Looking more like a sophisticated businessman or intellectual, Farhood’s life in boxing seems, on television, like a visual contradiction. People often imagine boxing writers to be pudgy, double-chinned, blue-bearded, cigar-chewing, semi-literates with vocabularies consisting of single-syllable words like punch, hook, dame, and whiskey.  Television commentators come as a surprise. Fans can accept announcer Teddy Atlas regardless of how well he dresses because, with a jagged knife scar cut down his cheek and longshoreman features, he looks like a boxing guy. His justified outbursts about terrible judging fit in nicely with our conceptions of a tough boxing expert. Farhood comes as a shock although his venture into broadcasting has proven profitable and seldom does one see a fight without his appearance. Few commentators are so articulate.

He has appeared on ESPN, Top Rank Boxing, Heavyweight Explosion, Sports Channel, Tuesday Night Fights, Fox, CBS and is the commentator for Showtime’s “ShowBox, the Next Generation”, a job that allows him to witness new talent while traveling to parts of the globe, like Shelton, Washington, not even explored by Stanly, Shackelton, Burton, or Dr. Livingston.

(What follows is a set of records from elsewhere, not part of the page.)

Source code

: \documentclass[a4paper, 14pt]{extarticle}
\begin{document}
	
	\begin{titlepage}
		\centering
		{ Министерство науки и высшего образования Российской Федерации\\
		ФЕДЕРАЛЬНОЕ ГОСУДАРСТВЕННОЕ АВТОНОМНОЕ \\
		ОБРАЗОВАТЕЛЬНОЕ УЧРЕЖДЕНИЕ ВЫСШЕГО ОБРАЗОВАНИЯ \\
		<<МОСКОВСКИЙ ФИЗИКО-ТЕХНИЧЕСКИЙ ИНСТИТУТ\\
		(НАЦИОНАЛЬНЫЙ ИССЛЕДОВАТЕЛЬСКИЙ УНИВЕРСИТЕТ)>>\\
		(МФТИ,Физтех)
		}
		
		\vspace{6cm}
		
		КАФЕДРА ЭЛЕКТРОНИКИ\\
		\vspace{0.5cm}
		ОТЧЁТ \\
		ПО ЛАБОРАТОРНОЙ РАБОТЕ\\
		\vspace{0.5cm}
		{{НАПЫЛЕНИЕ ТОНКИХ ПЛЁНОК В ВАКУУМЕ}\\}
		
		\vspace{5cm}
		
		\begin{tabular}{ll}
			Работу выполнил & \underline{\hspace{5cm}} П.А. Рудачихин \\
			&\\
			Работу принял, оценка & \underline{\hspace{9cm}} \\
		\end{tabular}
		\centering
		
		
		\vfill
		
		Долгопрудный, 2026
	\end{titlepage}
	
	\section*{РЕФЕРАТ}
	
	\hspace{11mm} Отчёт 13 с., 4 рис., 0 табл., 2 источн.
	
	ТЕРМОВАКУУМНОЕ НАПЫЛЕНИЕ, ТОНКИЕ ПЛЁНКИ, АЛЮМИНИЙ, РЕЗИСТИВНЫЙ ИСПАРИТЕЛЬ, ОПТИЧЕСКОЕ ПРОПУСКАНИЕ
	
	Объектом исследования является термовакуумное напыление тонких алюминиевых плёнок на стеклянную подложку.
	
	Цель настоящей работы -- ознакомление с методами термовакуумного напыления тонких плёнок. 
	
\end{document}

“I was lucky starting my television career with the great sportscaster Nick Charles.” Charles, with his good looks, also fooled boxing fans. He helped Farhood tremendously. “It took a while to get comfortable on air.” Everything in live television is instant. There is no way to rewrite. “What you say can’t be taken back.” Fortunately he was a quick learner and a careful thinker.

His boxing reputation has drawn interest from the regular television industry and they hired him as a consultant for an episode of “Law and Order: Criminal Intent.” Acting appearances on episodes of “Law and Order” and FX’s “Lights Out” followed. Although a nice way to collect spare change, his real love remains with boxing and has devoted himself to the sport in any capacity.

Farhood was called to testify before congress regarding corruption in boxing. Like most investigations involving the government “It was more for show than anything else. The senators spent their time talking with one another rather than listening to anyone.” The hearings went nowhere.

He felt he did make a difference when he testified Bob Lee’s IBF corruption investigation. “I think I did some good.”

Doing good, through boxing, is part of his life. He takes much pride for organizing “Counterpunch” at Gleason’s Gym. The benefit, for 9-11, raised over $50,000 for the Twin Towers Fund.

Boxing continues to have its difficulties, especially concerning poor judging decisions. Boxing judges often seem totally incompetent and fans are outraged. Farhood does not see much hope for the future unless “some kind of merit system is instituted.” Presently, he feels the best judges come from Nevada since they have the most fights. The more fights a judge covers accurately the higher he moves in the rankings. “That way you get the best judges working the biggest and most important bouts.” Knowing if a judge has covered a fight accurately is difficult. Some judges score for a fighter who throes the most punches while other judges score for the one who does the most damage while some cannot even get the names correctly and get confused between Britain’s Boxing Day and a boxing match. It is the latter ones who need to be eliminated.

Farhood is happy to be working with Showtime. Head of Showtime Sports Stephen Espinoza, a product of Golden Boy Promotions, is dedicated to boxing. Showtime has just finished an outstanding year. “He is a good man to work with and things are only going to get better.” Boxing appears to be making a comeback. With “Showtime”, “ShowBox”, “HBO”, “Friday Night Fights”, and numerous smaller venues, “There is more boxing on television than at anytime before.”

Farhood gets for the Little Creek fight and nestles beside the ring and adjusts the television monitor. Earphones and microphone are strapped on. Farhood was once a columnist for “All In” poker magazine. For now, all his bets are on boxing.